Fixed LLFastTimers et al.

No longer crash when std::vector moves in memory when it grows.
Fixed display of timer values (in ms).
This commit is contained in:
Aleric Inglewood
2012-02-04 18:28:24 +01:00
parent b755bcd495
commit 5a455eac91
5 changed files with 201 additions and 68 deletions

View File

@@ -23,6 +23,125 @@
* Linden Research, Inc., 945 Battery Street, San Francisco, CA 94111 USA
* $/LicenseInfo$
*/
//
// LLFastTimer documentation, written by Aleric (Feb 2012).
//
// Disclaimer: this is horrible code and I distantiate myself from it's design.
// It's neither robust nor object oriented. I just document what I find, in
// order to be able to fix the bugs (that logically result from such a design).
//
// Note that the choosen names of the variables are non-intuitive and make
// understanding the code harder. However, I didn't change them in order to
// make merging less of a nightmare in the future -- Aleric.
//
//
// First of all, absolutely nothing in this code is even remotely thread-safe:
// FastTimers should only be used from the main thread and never from another
// thread.
//
// NamedTimerFactory is a singleton, accessed through NamedTimerFactory::instance().
//
// It has four pointer members which are initialized once to point to
// four objects with a life-time equal to the application/singleton:
//
// mTimerRoot --> NamedTimer("root")
// mActiveTimerRoot --> NamedTimer("Frame")

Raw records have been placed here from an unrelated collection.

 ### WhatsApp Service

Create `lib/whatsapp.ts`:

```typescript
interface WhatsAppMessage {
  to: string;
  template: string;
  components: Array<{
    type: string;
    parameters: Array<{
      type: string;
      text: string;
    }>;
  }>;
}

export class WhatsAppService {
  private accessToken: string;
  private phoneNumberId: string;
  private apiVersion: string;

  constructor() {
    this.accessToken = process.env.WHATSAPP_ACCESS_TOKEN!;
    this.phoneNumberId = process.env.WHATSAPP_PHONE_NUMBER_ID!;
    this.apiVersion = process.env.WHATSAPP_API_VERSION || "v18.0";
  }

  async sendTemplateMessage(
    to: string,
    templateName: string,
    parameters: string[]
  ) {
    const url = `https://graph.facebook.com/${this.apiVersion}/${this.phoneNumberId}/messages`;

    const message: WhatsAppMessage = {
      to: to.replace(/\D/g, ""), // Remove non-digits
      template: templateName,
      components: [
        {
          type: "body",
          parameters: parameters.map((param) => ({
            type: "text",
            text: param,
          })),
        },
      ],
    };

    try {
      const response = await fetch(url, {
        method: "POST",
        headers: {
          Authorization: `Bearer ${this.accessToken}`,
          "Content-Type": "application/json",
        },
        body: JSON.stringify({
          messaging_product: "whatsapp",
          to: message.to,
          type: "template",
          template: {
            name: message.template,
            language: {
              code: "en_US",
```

// mRootFrameState --> FrameState(mActiveTimerRoot)
// mAppTimer --> LLFastTimer(mRootFrameState)
//
// A NamedTimer has a name and a life-time of approximately that of the application.

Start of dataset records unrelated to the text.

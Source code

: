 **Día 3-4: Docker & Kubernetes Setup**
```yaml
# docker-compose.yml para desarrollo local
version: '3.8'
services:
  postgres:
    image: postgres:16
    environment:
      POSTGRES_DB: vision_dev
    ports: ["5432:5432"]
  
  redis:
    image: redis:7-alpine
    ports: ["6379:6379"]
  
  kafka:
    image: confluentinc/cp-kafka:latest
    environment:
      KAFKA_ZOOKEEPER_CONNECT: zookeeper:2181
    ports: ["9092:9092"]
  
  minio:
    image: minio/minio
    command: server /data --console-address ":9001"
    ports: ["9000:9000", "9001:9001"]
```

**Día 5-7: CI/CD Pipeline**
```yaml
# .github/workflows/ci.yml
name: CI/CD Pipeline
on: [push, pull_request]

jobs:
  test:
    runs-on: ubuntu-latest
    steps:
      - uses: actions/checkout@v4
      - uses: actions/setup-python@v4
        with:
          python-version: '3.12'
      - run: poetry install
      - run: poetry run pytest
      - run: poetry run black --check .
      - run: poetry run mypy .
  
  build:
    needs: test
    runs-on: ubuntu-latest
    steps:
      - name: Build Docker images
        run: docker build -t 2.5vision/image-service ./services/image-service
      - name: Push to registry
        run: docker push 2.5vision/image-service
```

// There is exactly one instance per unique name.
// NamedTimer's are ordered in a hierarchy with each one parent and zero or more
// children (the "root" has parent NULL).
// The parent of mActiveTimerRoot is mTimerRoot, which has one child: mActiveTimerRoot.
// NamedTimer::getDepth() returns the number of parents; mTimerRoot has a depth of 0,
// mActiveTimerRoot has a depth of 1 and so on. NamedTimer::getRootNamedTimer() just
// returns mActiveTimerRoot.
//
// Each NamedTimer is linked to exactly one FrameState object, namely
// LLFastTimer::getFrameStateList()[named_timer.getFrameStateIndex()], where
// getFrameStateList() is a static function returning a global std::vector<FrameState>.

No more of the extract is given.